YOUR ASSIGNMENT. Every line from the one with "安装好必要的库后，就可以开始编写脚本了。" to the one with "DHT22 库不支持 Python", including those two, is to be copied exactly; all other lines of the entries below are left out.

** Opening PROVIDED RECORDS block **

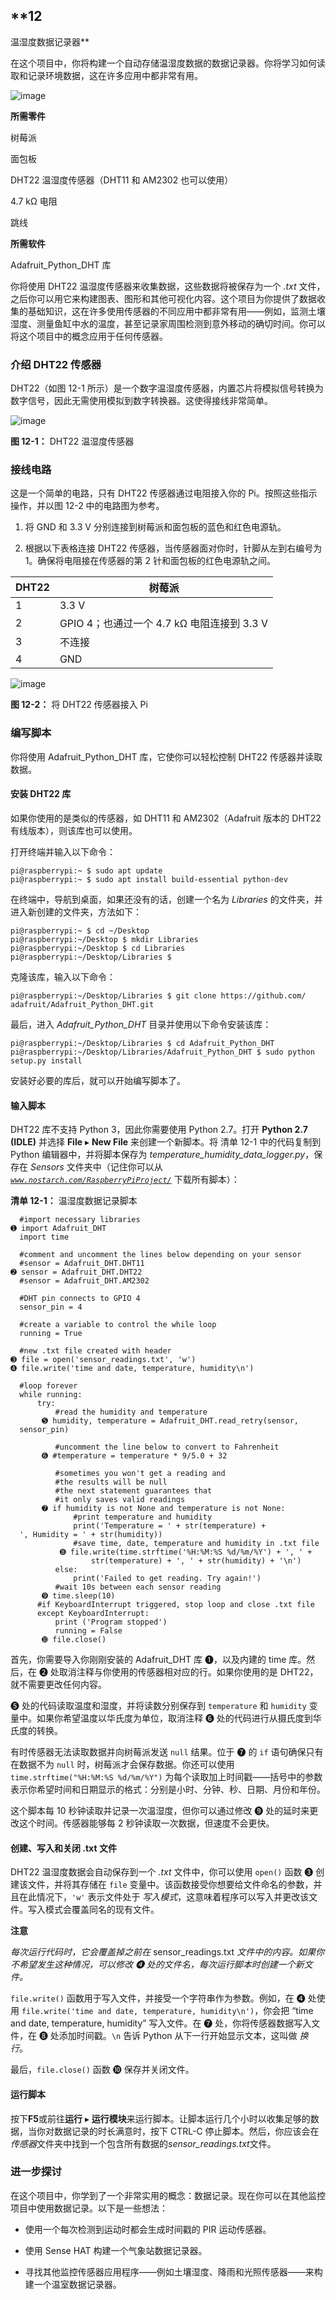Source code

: ## **12

温湿度数据记录器**

在这个项目中，你将构建一个自动存储温湿度数据的数据记录器。你将学习如何读取和记录环境数据，这在许多应用中都非常有用。

![image](img/f0154-01.jpg)

**所需零件**

树莓派

面包板

DHT22 温湿度传感器（DHT11 和 AM2302 也可以使用）

4.7 kΩ 电阻

跳线

**所需软件**

Adafruit_Python_DHT 库

你将使用 DHT22 温湿度传感器来收集数据，这些数据将被保存为一个 *.txt* 文件，之后你可以用它来构建图表、图形和其他可视化内容。这个项目为你提供了数据收集的基础知识，这在许多使用传感器的不同应用中都非常有用——例如，监测土壤湿度、测量鱼缸中水的温度，甚至记录家周围检测到意外移动的确切时间。你可以将这个项目中的概念应用于任何传感器。

### 介绍 DHT22 传感器

DHT22（如图 12-1 所示）是一个数字温湿度传感器，内置芯片将模拟信号转换为数字信号，因此无需使用模拟到数字转换器。这使得接线非常简单。

![image](img/f0155-01.jpg)

**图 12-1：** DHT22 温湿度传感器

### 接线电路

这是一个简单的电路，只有 DHT22 传感器通过电阻接入你的 Pi。按照这些指示操作，并以图 12-2 中的电路图为参考。

1.  将 GND 和 3.3 V 分别连接到树莓派和面包板的蓝色和红色电源轨。

1.  根据以下表格连接 DHT22 传感器，当传感器面对你时，针脚从左到右编号为 1。确保将电阻接在传感器的第 2 针和面包板的红色电源轨之间。

| **DHT22** | **树莓派** |
| --- | --- |
| 1 | 3.3 V |
| 2 | GPIO 4；也通过一个 4.7 kΩ 电阻连接到 3.3 V |
| 3 | 不连接 |
| 4 | GND |

![image](img/f0156-01.jpg)

**图 12-2：** 将 DHT22 传感器接入 Pi

### 编写脚本

你将使用 Adafruit_Python_DHT 库，它使你可以轻松控制 DHT22 传感器并读取数据。

#### 安装 DHT22 库

如果你使用的是类似的传感器，如 DHT11 和 AM2302（Adafruit 版本的 DHT22 有线版本），则该库也可以使用。

打开终端并输入以下命令：

```
pi@raspberrypi:~ $ sudo apt update
pi@raspberrypi:~ $ sudo apt install build-essential python-dev
```

在终端中，导航到桌面，如果还没有的话，创建一个名为 *Libraries* 的文件夹，并进入新创建的文件夹，方法如下：

```
pi@raspberrypi:~ $ cd ~/Desktop
pi@raspberrypi:~/Desktop $ mkdir Libraries
pi@raspberrypi:~/Desktop $ cd Libraries
pi@raspberrypi:~/Desktop/Libraries $
```

克隆该库，输入以下命令：

```
pi@raspberrypi:~/Desktop/Libraries $ git clone https://github.com/
adafruit/Adafruit_Python_DHT.git
```

最后，进入 *Adafruit_Python_DHT* 目录并使用以下命令安装该库：

```
pi@raspberrypi:~/Desktop/Libraries $ cd Adafruit_Python_DHT
pi@raspberrypi:~/Desktop/Libraries/Adafruit_Python_DHT $ sudo python
setup.py install
```

安装好必要的库后，就可以开始编写脚本了。

#### 输入脚本

DHT22 库不支持 Python 3，因此你需要使用 Python 2.7。打开 **Python 2.7 (IDLE)** 并选择 **File** ▸ **New File** 来创建一个新脚本。将 清单 12-1 中的代码复制到 Python 编辑器中，并将脚本保存为 *temperature_humidity_data_logger.py*，保存在 *Sensors* 文件夹中（记住你可以从 *[`www.nostarch.com/RaspberryPiProject/`](https://www.nostarch.com/RaspberryPiProject/)* 下载所有脚本）：

**清单 12-1：** 温湿度数据记录脚本

```
  #import necessary libraries
➊ import Adafruit_DHT
  import time

  #comment and uncomment the lines below depending on your sensor
  #sensor = Adafruit_DHT.DHT11
➋ sensor = Adafruit_DHT.DHT22
  #sensor = Adafruit_DHT.AM2302

  #DHT pin connects to GPIO 4
  sensor_pin = 4

  #create a variable to control the while loop
  running = True

  #new .txt file created with header
➌ file = open('sensor_readings.txt', 'w')
➍ file.write('time and date, temperature, humidity\n')

  #loop forever
  while running:
      try:
          #read the humidity and temperature
       ➎ humidity, temperature = Adafruit_DHT.read_retry(sensor,
  sensor_pin)

          #uncomment the line below to convert to Fahrenheit
       ➏ #temperature = temperature * 9/5.0 + 32

          #sometimes you won't get a reading and
          #the results will be null
          #the next statement guarantees that
          #it only saves valid readings
       ➐ if humidity is not None and temperature is not None:
              #print temperature and humidity
              print('Temperature = ' + str(temperature) +
  ', Humidity = ' + str(humidity))
              #save time, date, temperature and humidity in .txt file
           ➑ file.write(time.strftime('%H:%M:%S %d/%m/%Y') + ', ' +
                  str(temperature) + ', ' + str(humidity) + '\n')
          else:
              print('Failed to get reading. Try again!')
          #wait 10s between each sensor reading
       ➒ time.sleep(10)
      #if KeyboardInterrupt triggered, stop loop and close .txt file
      except KeyboardInterrupt:
          print ('Program stopped')
          running = False
       ➓ file.close()
```

首先，你需要导入你刚刚安装的 Adafruit_DHT 库 ➊，以及内建的 time 库。然后，在 ➋ 处取消注释与你使用的传感器相对应的行。如果你使用的是 DHT22，就不需要更改任何内容。

➎ 处的代码读取温度和湿度，并将读数分别保存到 `temperature` 和 `humidity` 变量中。如果你希望温度以华氏度为单位，取消注释 ➏ 处的代码进行从摄氏度到华氏度的转换。

有时传感器无法读取数据并向树莓派发送 `null` 结果。位于 ➐ 的 `if` 语句确保只有在数据不为 `null` 时，树莓派才会保存数据。你还可以使用 `time.strftime("%H:%M:%S %d/%m/%Y")` 为每个读取加上时间戳——括号中的参数表示你希望时间和日期显示的格式：分别是小时、分钟、秒、日期、月份和年份。

这个脚本每 10 秒钟读取并记录一次温湿度，但你可以通过修改 ➒ 处的延时来更改这个时间。传感器能够每 2 秒钟读取一次数据，但速度不会更快。

#### 创建、写入和关闭 .txt 文件

DHT22 温湿度数据会自动保存到一个 *.txt* 文件中，你可以使用 `open()` 函数 ➌ 创建该文件，并将其存储在 `file` 变量中。该函数接受你想要给文件命名的参数，并且在此情况下，`'w'` 表示文件处于 *写入模式*，这意味着程序可以写入并更改该文件。写入模式会覆盖同名的现有文件。

**注意**

*每次运行代码时，它会覆盖掉之前在* sensor_readings.txt *文件中的内容。如果你不希望发生这种情况，可以修改 ➍ 处的文件名，每次运行脚本时创建一个新文件。*

`file.write()` 函数用于写入文件，并接受一个字符串作为参数。例如，在 ➍ 处使用 `file.write('time and date, temperature, humidity\n')`，你会把 “time and date, temperature, humidity” 写入文件。在 ➐ 处，你将传感器数据写入文件，在 ➑ 处添加时间戳。`\n` 告诉 Python 从下一行开始显示文本，这叫做 *换行*。

最后，`file.close()` 函数 ➓ 保存并关闭文件。

#### 运行脚本

按下**F5**或前往**运行** ▸ **运行模块**来运行脚本。让脚本运行几个小时以收集足够的数据，当你对数据记录的时长满意时，按下 CTRL-C 停止脚本。然后，你应该会在*传感器*文件夹中找到一个包含所有数据的*sensor_readings.txt*文件。

### 进一步探讨

在这个项目中，你学到了一个非常实用的概念：数据记录。现在你可以在其他监控项目中使用数据记录。以下是一些想法：

+   使用一个每次检测到运动时都会生成时间戳的 PIR 运动传感器。

+   使用 Sense HAT 构建一个气象站数据记录器。

+   寻找其他监控传感器应用程序——例如土壤湿度、降雨和光照传感器——来构建一个温室数据记录器。
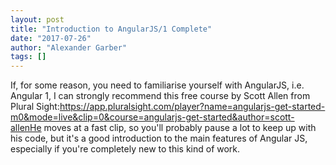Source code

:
 ```yaml
---
layout: post
title: "Introduction to AngularJS/1 Complete"
date: "2017-07-26"
author: "Alexander Garber"
tags: []
---
```


If, for some reason, you need to familiarise yourself with AngularJS, i.e. Angular 1, I can strongly recommend this free course by Scott Allen from Plural Sight:https://app.pluralsight.com/player?name=angularjs-get-started-m0&mode=live&clip=0&course=angularjs-get-started&author=scott-allenHe moves at a fast clip, so you'll probably pause a lot to keep up with his code, but it's a good introduction to the main features of Angular JS, especially if you're completely new to this kind of work.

** Closing PROVIDED RECORDS block **

RESPONSE TO THIS EXERCISE.
安装好必要的库后，就可以开始编写脚本了。

#### 输入脚本

DHT22 库不支持 Python 3，因此你需要使用 Python 2.7。打开 **Python 2.7 (IDLE)** 并选择 **File** ▸ **New File** 来创建一个新脚本。将 清单 12-1 中的代码复制到 Python 编辑器中，并将脚本保存为 *temperature_humidity_data_logger.py*，保存在 *Sensors* 文件夹中（记住你可以从 *[`www.nostarch.com/RaspberryPiProject/`](https://www.nostarch.com/RaspberryPiProject/)* 下载所有脚本）：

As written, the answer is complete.